From an innovation perspective, the question is how to address these problems with meaningful solutions. The findings from Lloyd's Register Foundation were so compelling that the organization decided to launch a "Safety Accelerator" program in partnership with the global venture capital firm and startup accelerator, Plug and Play. The first of its kind, the accelerator focuses on finding and funding startups aimed at addressing and building out the SafetyTech market.

"To solve some of the toughest challenges in safety, the industry needs new collaborations, fresh perspectives and ground-breaking approaches. We aim to open up the safetytech market for entrepreneurs and bring together innovative digital technology companies and industry partners to work together to solve critical safety challenges," says Steve Price, Lead of the Lloyd's Register Safety Accelerator.

When a market space is in its infancy, it's difficult to define.

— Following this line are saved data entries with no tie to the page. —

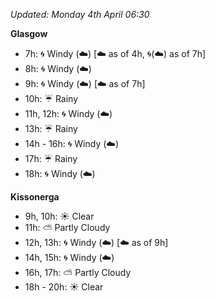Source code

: *Updated: Monday 4th April 06:30*

**Glasgow**

* 7h: :cyclone: Windy (:cloud:) [:cloud: as of 4h, :cyclone:(:cloud:) as of 7h]
* 8h: :cyclone: Windy (:cloud:)
* 9h: :cyclone: Windy (:cloud:) [:cloud: as of 7h]
* 10h: :umbrella: Rainy
* 11h, 12h: :cyclone: Windy (:cloud:)
* 13h: :umbrella: Rainy
* 14h - 16h: :cyclone: Windy (:cloud:)
* 17h: :umbrella: Rainy
* 18h: :cyclone: Windy (:cloud:)

**Kissonerga**

* 9h, 10h: :sunny: Clear
* 11h: :partly_sunny: Partly Cloudy
* 12h, 13h: :cyclone: Windy (:cloud:) [:cloud: as of 9h]
* 14h, 15h: :cyclone: Windy (:cloud:)
* 16h, 17h: :partly_sunny: Partly Cloudy
* 18h - 20h: :sunny: Clear
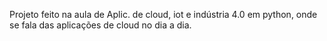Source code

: Projeto feito na aula de Aplic. de cloud, iot e indústria 4.0 em python, onde se fala das aplicações de cloud no dia a dia.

Lloyd's Register Foundation's research also laid the groundwork for the next level of problem-definition to help focus future innovation. The most significant untapped opportunities include:

  • Safe operation of drones now and in the future
  • Safe operation of autonomous systems
  • Critical infrastructure that is safe from cyber attack
  • Safety of complex systems in high-hazard industries
  • Fossil-fueled transport and industry that do not create unsafe air
  • Safe supply chains for medical waste
  • Safe supply chains for electronic waste
  • Ensuring safety at sea
  • Safety in the fishing industry
  • Safety of supersized structures
  • Making food supply chains safe
  • Safety of water and water infrastructure

 

The research also identified specific trends common to each of these markets. From an innovation standpoint, startups and big companies alike can potentially leverage these trends to create product and service solutions that can scale across markets. The trends include:

  • Decommissioning (for example, disposal of e-waste, ships, medical waste, etc.)
  • Cybersecurity, connectivity and internet of things (for example, malicious and accidental failures)
  • Human factors (how people's actions significantly affect safety)
  • Updating standards in light of new technology (for example, safety regulation for increasing complex connected infrastructures)
  • Controlled return to safe state (for example, emergency evacuation of large structures and controlled failure of complex systems).

 

The Foundation's Insight Report on global safety challenges is available as a free download and outlines all of these market opportunity areas and trends in greater detail.

Sometimes the biggest opportunities are hidden in plain sight, right before our eyes. Safety-related trends, business challenges and social problems are substantial and real. Now that the "SafetyTech" industry just received its name, it's time to create it through innovation.